* WHAT YOU ARE ASKED TO DO
The records that follow are to be transcribed in full, leaving out each picture.

DATA FOR PROCESSING START

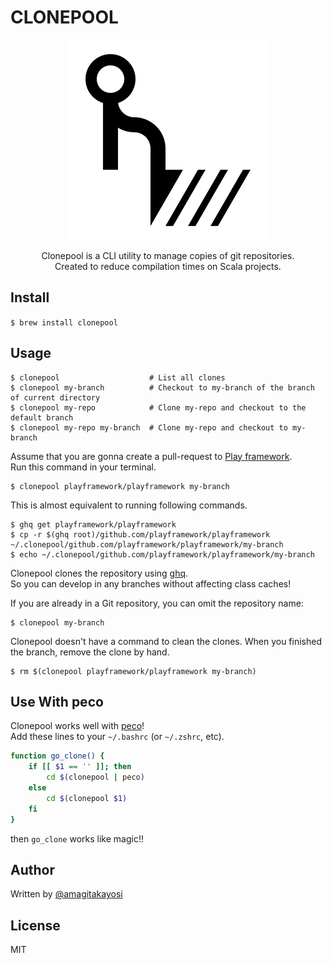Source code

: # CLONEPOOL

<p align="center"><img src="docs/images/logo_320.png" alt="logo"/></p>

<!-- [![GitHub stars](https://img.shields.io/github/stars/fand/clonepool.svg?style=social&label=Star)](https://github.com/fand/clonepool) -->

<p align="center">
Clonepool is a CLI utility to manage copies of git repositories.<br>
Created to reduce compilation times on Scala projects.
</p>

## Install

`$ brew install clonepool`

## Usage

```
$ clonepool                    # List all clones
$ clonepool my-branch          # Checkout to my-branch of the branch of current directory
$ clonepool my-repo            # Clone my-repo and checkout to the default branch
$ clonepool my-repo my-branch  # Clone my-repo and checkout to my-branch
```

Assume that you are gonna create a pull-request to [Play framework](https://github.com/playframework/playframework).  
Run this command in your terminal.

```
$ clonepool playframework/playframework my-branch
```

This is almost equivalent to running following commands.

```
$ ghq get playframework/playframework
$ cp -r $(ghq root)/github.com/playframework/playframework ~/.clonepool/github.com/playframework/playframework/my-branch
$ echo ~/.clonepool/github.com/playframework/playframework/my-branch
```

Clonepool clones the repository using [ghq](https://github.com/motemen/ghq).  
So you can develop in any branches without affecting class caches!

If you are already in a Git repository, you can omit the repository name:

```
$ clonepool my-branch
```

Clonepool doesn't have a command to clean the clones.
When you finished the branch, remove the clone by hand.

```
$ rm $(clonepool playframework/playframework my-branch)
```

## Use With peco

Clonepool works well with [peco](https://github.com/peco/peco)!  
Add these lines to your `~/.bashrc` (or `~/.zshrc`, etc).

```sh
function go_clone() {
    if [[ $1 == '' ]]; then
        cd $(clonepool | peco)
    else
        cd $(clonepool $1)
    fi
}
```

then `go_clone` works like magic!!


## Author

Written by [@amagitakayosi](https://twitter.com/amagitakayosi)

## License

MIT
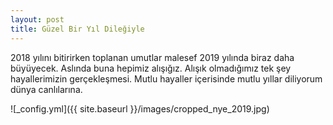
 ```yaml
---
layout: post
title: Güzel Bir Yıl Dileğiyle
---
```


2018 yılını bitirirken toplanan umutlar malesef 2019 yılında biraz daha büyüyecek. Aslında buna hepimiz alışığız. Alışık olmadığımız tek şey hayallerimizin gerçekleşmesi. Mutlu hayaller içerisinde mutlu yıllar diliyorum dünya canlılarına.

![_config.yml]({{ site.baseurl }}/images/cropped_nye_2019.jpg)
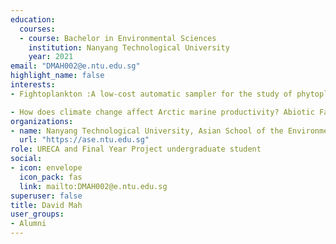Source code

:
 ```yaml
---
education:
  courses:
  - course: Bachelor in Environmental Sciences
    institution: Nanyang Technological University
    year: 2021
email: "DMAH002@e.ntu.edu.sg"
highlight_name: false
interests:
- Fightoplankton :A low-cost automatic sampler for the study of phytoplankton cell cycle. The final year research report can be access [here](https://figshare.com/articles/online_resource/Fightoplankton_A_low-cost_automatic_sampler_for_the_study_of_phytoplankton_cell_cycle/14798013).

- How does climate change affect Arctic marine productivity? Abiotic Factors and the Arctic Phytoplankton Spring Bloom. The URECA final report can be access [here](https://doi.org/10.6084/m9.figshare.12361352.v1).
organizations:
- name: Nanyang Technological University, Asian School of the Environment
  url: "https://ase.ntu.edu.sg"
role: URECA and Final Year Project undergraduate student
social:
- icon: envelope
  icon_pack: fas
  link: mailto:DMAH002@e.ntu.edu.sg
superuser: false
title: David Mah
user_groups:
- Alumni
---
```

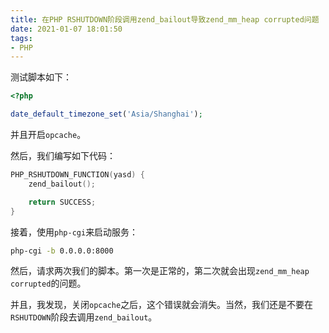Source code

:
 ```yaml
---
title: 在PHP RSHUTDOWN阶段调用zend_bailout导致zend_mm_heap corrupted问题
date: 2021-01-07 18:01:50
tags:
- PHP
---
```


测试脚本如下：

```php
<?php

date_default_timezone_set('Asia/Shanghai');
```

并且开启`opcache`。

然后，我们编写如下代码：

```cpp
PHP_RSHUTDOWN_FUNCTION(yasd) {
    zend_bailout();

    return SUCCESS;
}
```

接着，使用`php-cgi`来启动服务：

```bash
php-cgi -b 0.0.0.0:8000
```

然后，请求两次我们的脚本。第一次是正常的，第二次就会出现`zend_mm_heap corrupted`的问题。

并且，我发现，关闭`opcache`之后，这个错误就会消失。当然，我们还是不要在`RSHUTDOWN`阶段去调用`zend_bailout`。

DATA FOR PROCESSING END

* SOLUTION TO THIS PROBLEM
Source code

: # CLONEPOOL

<p align="center"><img src="docs/images/logo_320.png" alt="logo"/></p>

<!-- [![GitHub stars](https://img.shields.io/github/stars/fand/clonepool.svg?style=social&label=Star)](https://github.com/fand/clonepool) -->

<p align="center">
Clonepool is a CLI utility to manage copies of git repositories.<br>
Created to reduce compilation times on Scala projects.
</p>

## Install

`$ brew install clonepool`

## Usage

```
$ clonepool                    # List all clones
$ clonepool my-branch          # Checkout to my-branch of the branch of current directory
$ clonepool my-repo            # Clone my-repo and checkout to the default branch
$ clonepool my-repo my-branch  # Clone my-repo and checkout to my-branch
```

Assume that you are gonna create a pull-request to [Play framework](https://github.com/playframework/playframework).  
Run this command in your terminal.

```
$ clonepool playframework/playframework my-branch
```

This is almost equivalent to running following commands.

```
$ ghq get playframework/playframework
$ cp -r $(ghq root)/github.com/playframework/playframework ~/.clonepool/github.com/playframework/playframework/my-branch
$ echo ~/.clonepool/github.com/playframework/playframework/my-branch
```

Clonepool clones the repository using [ghq](https://github.com/motemen/ghq).  
So you can develop in any branches without affecting class caches!

If you are already in a Git repository, you can omit the repository name:

```
$ clonepool my-branch
```

Clonepool doesn't have a command to clean the clones.
When you finished the branch, remove the clone by hand.

```
$ rm $(clonepool playframework/playframework my-branch)
```

## Use With peco

Clonepool works well with [peco](https://github.com/peco/peco)!  
Add these lines to your `~/.bashrc` (or `~/.zshrc`, etc).

```sh
function go_clone() {
    if [[ $1 == '' ]]; then
        cd $(clonepool | peco)
    else
        cd $(clonepool $1)
    fi
}
```

then `go_clone` works like magic!!


## Author

Written by [@amagitakayosi](https://twitter.com/amagitakayosi)

## License

MIT
 ```yaml
---
layout: post
title: Güzel Bir Yıl Dileğiyle
---
```


2018 yılını bitirirken toplanan umutlar malesef 2019 yılında biraz daha büyüyecek. Aslında buna hepimiz alışığız. Alışık olmadığımız tek şey hayallerimizin gerçekleşmesi. Mutlu hayaller içerisinde mutlu yıllar diliyorum dünya canlılarına.

![_config.yml]({{ site.baseurl }}/images/cropped_nye_2019.jpg)
Source code

:
 ```yaml
---
education:
  courses:
  - course: Bachelor in Environmental Sciences
    institution: Nanyang Technological University
    year: 2021
email: "DMAH002@e.ntu.edu.sg"
highlight_name: false
interests:
- Fightoplankton :A low-cost automatic sampler for the study of phytoplankton cell cycle. The final year research report can be access [here](https://figshare.com/articles/online_resource/Fightoplankton_A_low-cost_automatic_sampler_for_the_study_of_phytoplankton_cell_cycle/14798013).

- How does climate change affect Arctic marine productivity? Abiotic Factors and the Arctic Phytoplankton Spring Bloom. The URECA final report can be access [here](https://doi.org/10.6084/m9.figshare.12361352.v1).
organizations:
- name: Nanyang Technological University, Asian School of the Environment
  url: "https://ase.ntu.edu.sg"
role: URECA and Final Year Project undergraduate student
social:
- icon: envelope
  icon_pack: fas
  link: mailto:DMAH002@e.ntu.edu.sg
superuser: false
title: David Mah
user_groups:
- Alumni
---
```

Source code

:
 ```yaml
---
title: 在PHP RSHUTDOWN阶段调用zend_bailout导致zend_mm_heap corrupted问题
date: 2021-01-07 18:01:50
tags:
- PHP
---
```


测试脚本如下：

```php
<?php

date_default_timezone_set('Asia/Shanghai');
```

并且开启`opcache`。

然后，我们编写如下代码：

```cpp
PHP_RSHUTDOWN_FUNCTION(yasd) {
    zend_bailout();

    return SUCCESS;
}
```

接着，使用`php-cgi`来启动服务：

```bash
php-cgi -b 0.0.0.0:8000
```

然后，请求两次我们的脚本。第一次是正常的，第二次就会出现`zend_mm_heap corrupted`的问题。

并且，我发现，关闭`opcache`之后，这个错误就会消失。当然，我们还是不要在`RSHUTDOWN`阶段去调用`zend_bailout`。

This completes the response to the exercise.